Real-world cost-effectiveness of primary prophylaxis with G-CSF biosimilars in patients at intermediate/high risk of febrile neutropenia

• Main Authors: Cornes, P. (Author), Kelton, J. (Author), Liu, R. (Author), Stephens, J. (Author), Yang, J. (Author), Zaidi, O. (Author)
• Format: Article
• Language: English
• Published: Future Medicine Ltd. 2022
• Subjects: Biosimilar; Cancer; Cost-effectiveness analysis; Filgrastim; G-CSF; Pegfilgrastim
• Online Access: View Fulltext in Publisher

 Background: Real-world data suggests superiority of pegfilgrastim (PEG) over filgrastim (FIL) in reducing the incidence of chemotherapy-induced febrile neutropenia (FN), probably attributable to underdosed FIL in practice.

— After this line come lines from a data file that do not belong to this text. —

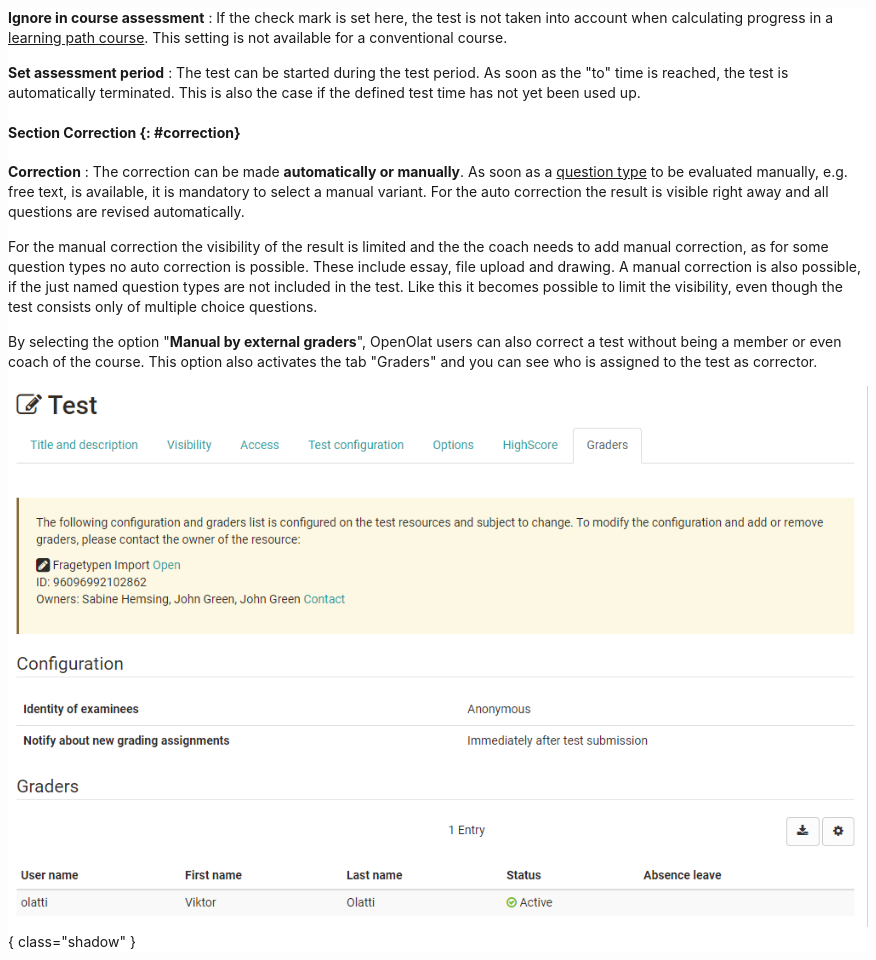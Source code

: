 **Ignore in course assessment** : If the check mark is set here, the test is not taken into account when calculating progress in a [learning path course](../learningresources/Learning_path_course.md). This setting is not available for a conventional course.

**Set assessment period** : The test can be started during the test period. As soon as the "to" time is reached, the test is automatically terminated. This is also the case if the defined test time has not yet been used up.  

#### Section Correction {: #correction}

**Correction** : The correction can be made **automatically or manually**. As soon as a [question type](Test_question_types.md) to be evaluated manually, e.g. free text, is available, it is mandatory to select a manual variant. For the auto correction the result is visible right away and all questions are revised automatically.

For the manual correction the visibility of the result is limited and the the coach needs to add manual correction, as for some question types no auto correction is possible. These include essay, file upload and drawing. A manual correction is also possible, if the just named question types are not included in the test. Like this it becomes possible to limit the visibility, even though the test consists only of multiple choice questions.

By selecting the option "**Manual by external graders**", OpenOlat users can also correct a test without being a member or even coach of the course. This option also activates the tab "Graders" and you can see who is assigned to the test as corrector.

![Test Tab Graders](assets/Test_Tab_Korrektoren.png){ class="shadow" }
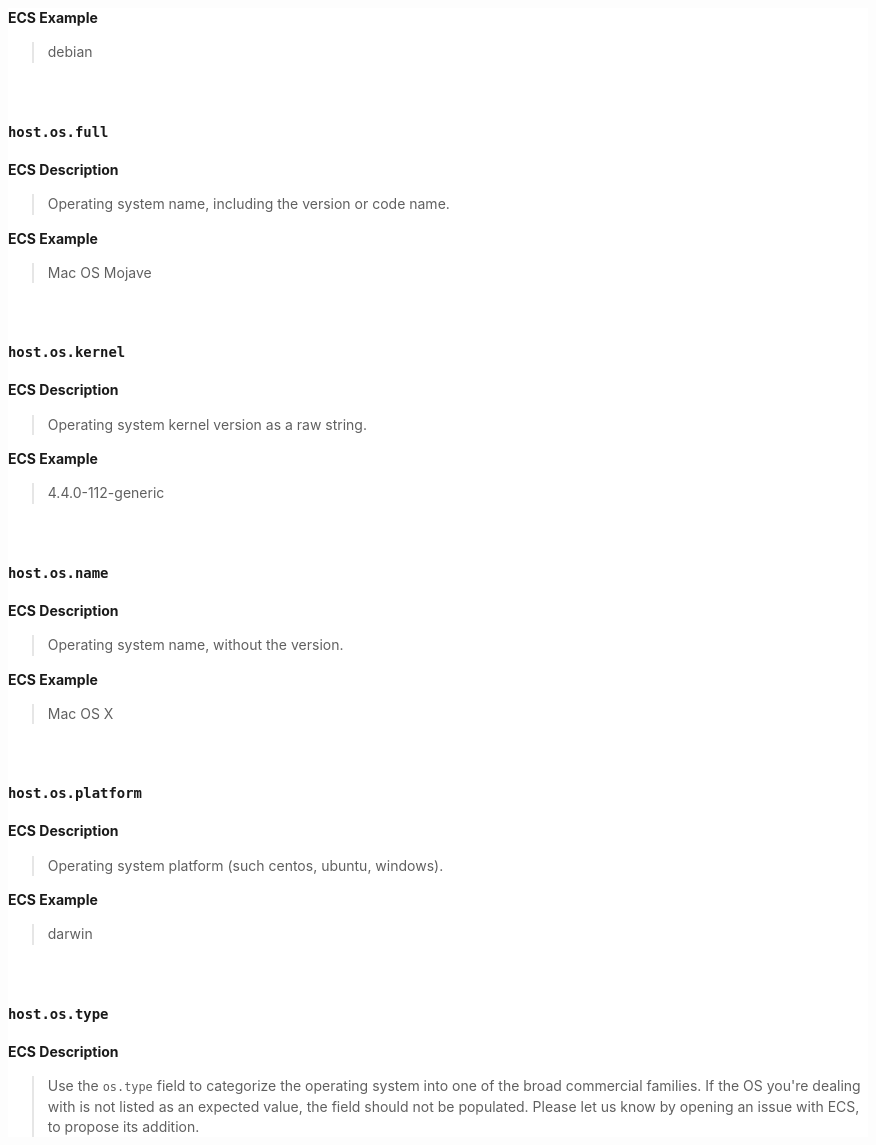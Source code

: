 **ECS Example**

>debian

<br>

### `host.os.full`

**ECS Description**

>Operating system name, including the version or code name.

**ECS Example**

>Mac OS Mojave

<br>

### `host.os.kernel`

**ECS Description**

>Operating system kernel version as a raw string.

**ECS Example**

>4.4.0-112-generic

<br>

### `host.os.name`

**ECS Description**

>Operating system name, without the version.

**ECS Example**

>Mac OS X

<br>

### `host.os.platform`

**ECS Description**

>Operating system platform (such centos, ubuntu, windows).

**ECS Example**

>darwin

<br>

### `host.os.type`

**ECS Description**

>Use the `os.type` field to categorize the operating system into one of the broad commercial families.  If the OS you're dealing with is not listed as an expected value, the field should not be populated. Please let us know by opening an issue with ECS, to propose its addition.
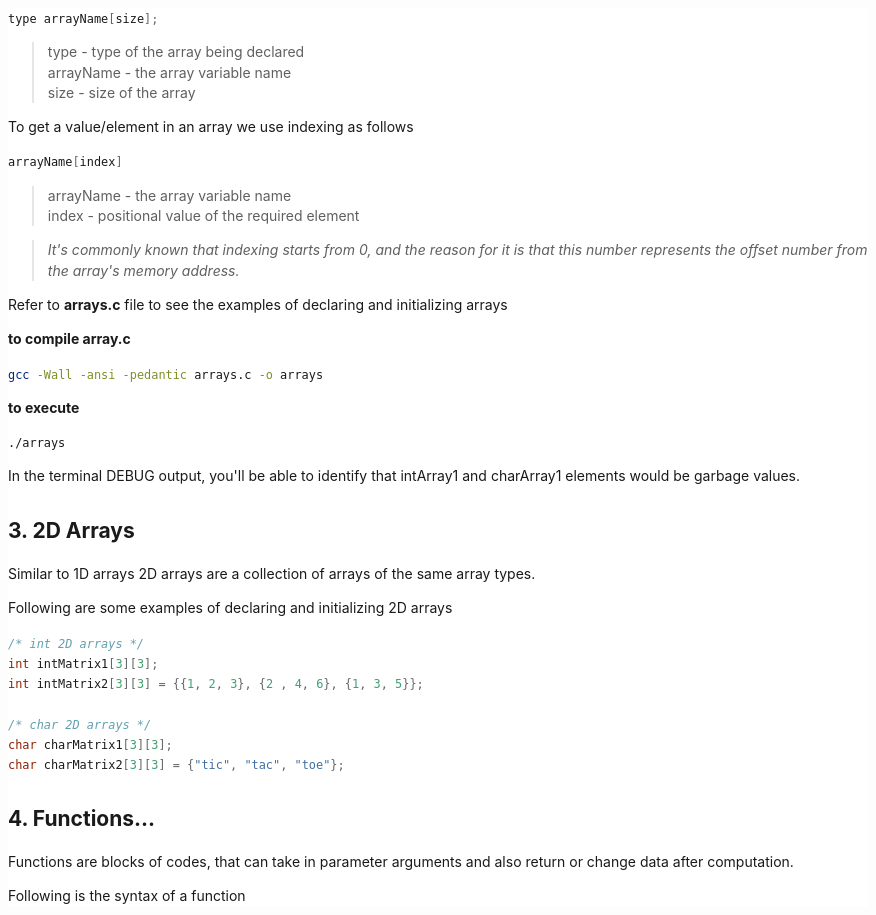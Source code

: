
 ```c
type arrayName[size];
```

> type - type of the array being declared<br>
> arrayName - the array variable name<br>
> size - size of the array

To get a value/element in an array we use indexing as follows

```c
arrayName[index]
```

> arrayName - the array variable name<br>
> index - positional value of the required element

> _It's commonly known that indexing starts from 0, and the reason for it is that this number represents the offset number from the array's memory address._

Refer to **arrays.c** file to see the examples of declaring and initializing arrays

**to compile array.c**

```bash
gcc -Wall -ansi -pedantic arrays.c -o arrays
```

**to execute**

```bash
./arrays
```

In the terminal DEBUG output, you'll be able to identify that intArray1 and charArray1 elements would be garbage values.

## 3. 2D Arrays

Similar to 1D arrays 2D arrays are a collection of arrays of the same array types.

Following are some examples of declaring and initializing 2D arrays

```c
/* int 2D arrays */
int intMatrix1[3][3];
int intMatrix2[3][3] = {{1, 2, 3}, {2 , 4, 6}, {1, 3, 5}};

/* char 2D arrays */
char charMatrix1[3][3];
char charMatrix2[3][3] = {"tic", "tac", "toe"};
```

## 4. Functions...

Functions are blocks of codes, that can take in parameter arguments and also return or change data after computation.

Following is the syntax of a function
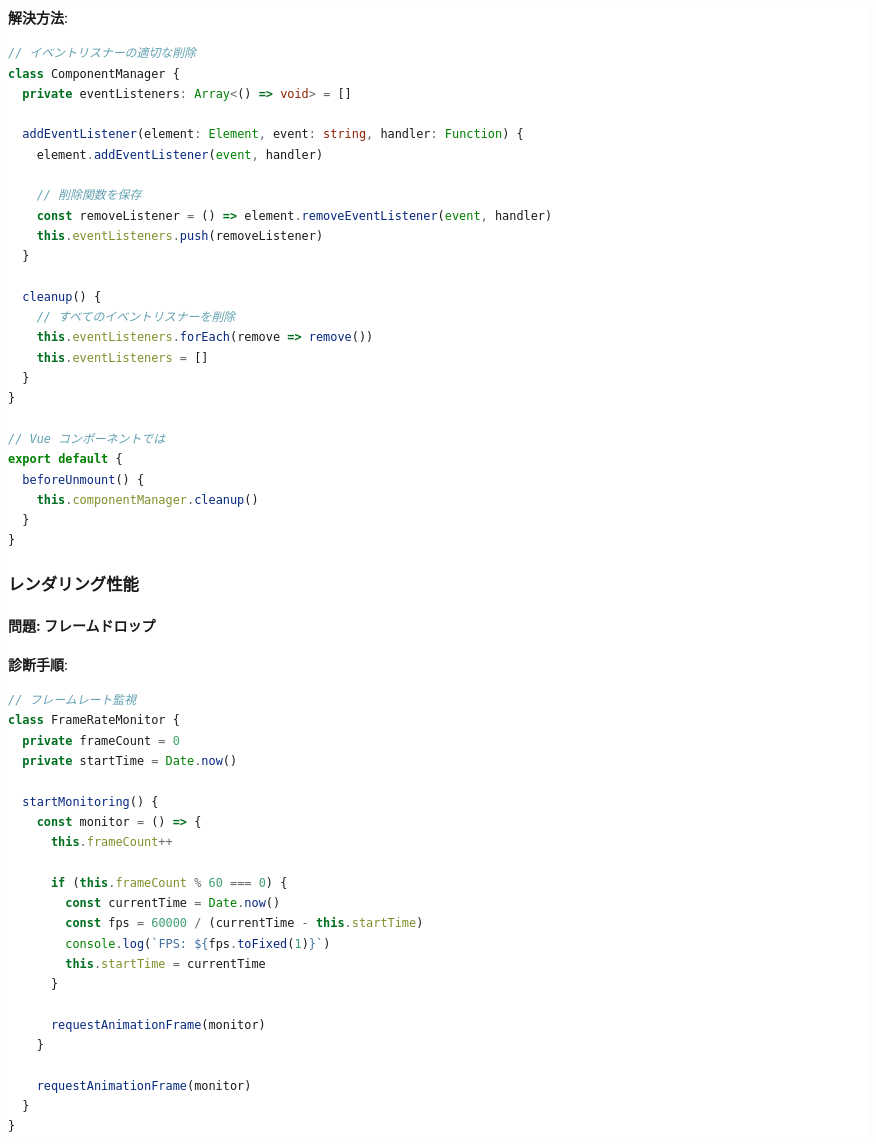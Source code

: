 **解決方法**:
```typescript
// イベントリスナーの適切な削除
class ComponentManager {
  private eventListeners: Array<() => void> = []

  addEventListener(element: Element, event: string, handler: Function) {
    element.addEventListener(event, handler)
    
    // 削除関数を保存
    const removeListener = () => element.removeEventListener(event, handler)
    this.eventListeners.push(removeListener)
  }

  cleanup() {
    // すべてのイベントリスナーを削除
    this.eventListeners.forEach(remove => remove())
    this.eventListeners = []
  }
}

// Vue コンポーネントでは
export default {
  beforeUnmount() {
    this.componentManager.cleanup()
  }
}
```

### レンダリング性能

#### 問題: フレームドロップ

**診断手順**:
```javascript
// フレームレート監視
class FrameRateMonitor {
  private frameCount = 0
  private startTime = Date.now()

  startMonitoring() {
    const monitor = () => {
      this.frameCount++
      
      if (this.frameCount % 60 === 0) {
        const currentTime = Date.now()
        const fps = 60000 / (currentTime - this.startTime)
        console.log(`FPS: ${fps.toFixed(1)}`)
        this.startTime = currentTime
      }
      
      requestAnimationFrame(monitor)
    }
    
    requestAnimationFrame(monitor)
  }
}
```
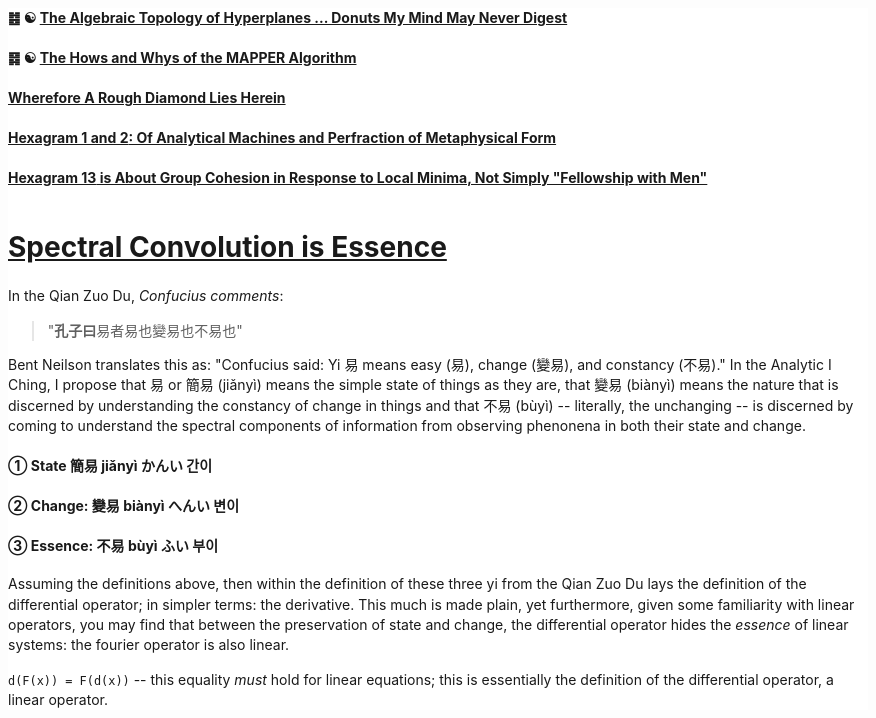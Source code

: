 #### &#19966; &#9775; [The Algebraic Topology of Hyperplanes ... Donuts My Mind May Never Digest](#the-algebraic-topology-of-hyperplanes)

#### &#19967; &#9775; [The Hows and Whys of the MAPPER Algorithm](#the-hows-and-whys-of-the-mapper-algorithm)

#### [Wherefore A Rough Diamond Lies Herein](#wherefore-a-rough-diamond-lies-herein)

#### [**Hexagram 1 and 2**: Of Analytical Machines and Perfraction of Metaphysical Form](#hexagram-1-and-2-of-analytical-machines-and-perfraction-of-metaphysical-form)

#### [**Hexagram 13** is About Group Cohesion in Response to Local Minima, Not Simply "Fellowship with Men"](#hexagram-13-is-about-group-cohesion-in-response-to-local-minima-not-simply-fellowship-with-men)

<a name="spectral-convolution-is-essence" />

# [Spectral Convolution is Essence](#spectral-convolution-is-essence)

In the Qian Zuo Du, *Confucius comments*:

> "**孔子曰**易者易也變易也不易也"

Bent Neilson translates this as: "Confucius said: Yi 易 means easy (易),
change (變易), and constancy (不易)." In the Analytic I Ching, I
propose that 易 or 簡易 (jiǎnyì) means the simple state of things as
they are, that 變易 (biànyì) means the nature that is discerned by
understanding the constancy of change in things and that 不易 (bùyì)
-- literally, the unchanging -- is discerned by coming to understand
the spectral components of information from observing phenonena in
both their state and change.

#### &#9312; State 簡易 jiǎnyì かんい 간이

#### &#9313; Change: 變易 biànyì へんい 변이

#### &#9314; Essence: 不易 bùyì ふい 부이

Assuming the definitions above, then within the definition of these
three yi from the Qian Zuo Du lays the definition of the differential
operator; in simpler terms: the derivative. This much is made plain,
yet furthermore, given some familiarity with linear operators, you may
find that between the preservation of state and change, the
differential operator hides the *essence* of linear systems: the
fourier operator is also linear.

`d(F(x)) = F(d(x))` -- this equality *must* hold for linear equations;
this is essentially the definition of the differential operator, a
linear operator.
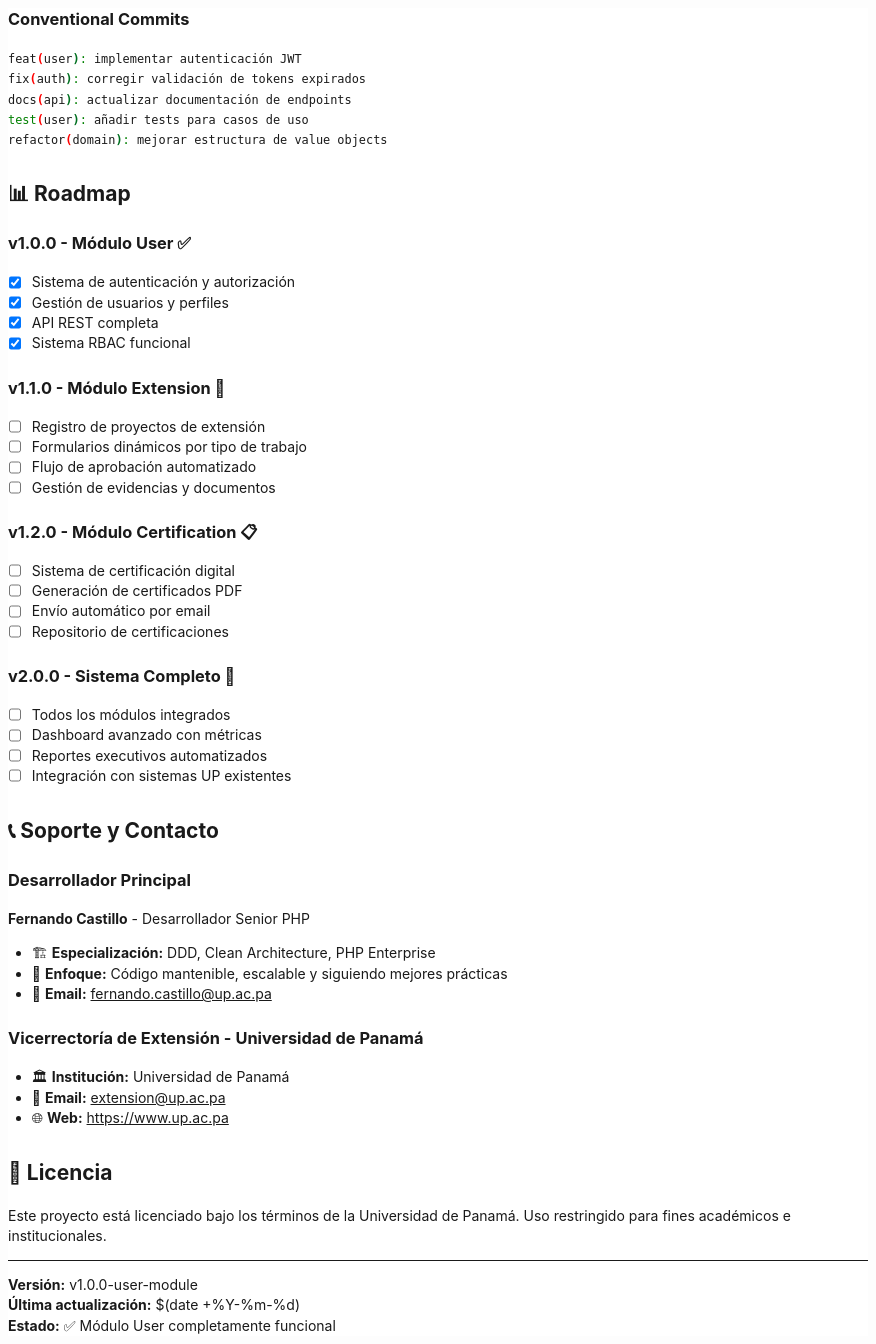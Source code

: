 ### Conventional Commits
```bash
feat(user): implementar autenticación JWT
fix(auth): corregir validación de tokens expirados
docs(api): actualizar documentación de endpoints
test(user): añadir tests para casos de uso
refactor(domain): mejorar estructura de value objects
```

## 📊 Roadmap

### v1.0.0 - Módulo User ✅
- [x] Sistema de autenticación y autorización
- [x] Gestión de usuarios y perfiles
- [x] API REST completa
- [x] Sistema RBAC funcional

### v1.1.0 - Módulo Extension 🚧
- [ ] Registro de proyectos de extensión
- [ ] Formularios dinámicos por tipo de trabajo
- [ ] Flujo de aprobación automatizado
- [ ] Gestión de evidencias y documentos

### v1.2.0 - Módulo Certification 📋
- [ ] Sistema de certificación digital
- [ ] Generación de certificados PDF
- [ ] Envío automático por email
- [ ] Repositorio de certificaciones

### v2.0.0 - Sistema Completo 🎯
- [ ] Todos los módulos integrados
- [ ] Dashboard avanzado con métricas
- [ ] Reportes executivos automatizados
- [ ] Integración con sistemas UP existentes

## 📞 Soporte y Contacto

### Desarrollador Principal
**Fernando Castillo** - Desarrollador Senior PHP  
- 🏗️ **Especialización:** DDD, Clean Architecture, PHP Enterprise
- 🎯 **Enfoque:** Código mantenible, escalable y siguiendo mejores prácticas
- 📧 **Email:** fernando.castillo@up.ac.pa

### Vicerrectoría de Extensión - Universidad de Panamá
- 🏛️ **Institución:** Universidad de Panamá
- 📧 **Email:** extension@up.ac.pa
- 🌐 **Web:** https://www.up.ac.pa

## 📜 Licencia

Este proyecto está licenciado bajo los términos de la Universidad de Panamá.
Uso restringido para fines académicos e institucionales.

---

**Versión:** v1.0.0-user-module  
**Última actualización:** $(date +%Y-%m-%d)  
**Estado:** ✅ Módulo User completamente funcional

We used real-world data to assess the cost-effectiveness of primary prophylaxis with PEG versus FIL in cancer patients at intermediate-to-high risk of FN from a US payer perspective. Methods: A Markov model with lifetime horizon. Results: For the high-risk group, PEG (vs FIL) biosimilars resulted in 0.43 FN events prevented (FNp), 0.27 quality-adjusted life-years gained (QALYg) and a cost saving of USD   703. For the intermediate-risk group, PEG biosimilar led to 0.18 FNp and 0.12 QALYg, at USD   674/FNp and USD   4,502/QALYg. Conclusion: PEG biosimilars may provide opportunities to optimize FN management in patients with intermediate-to-high FN risk. © 2022 Pfizer Inc.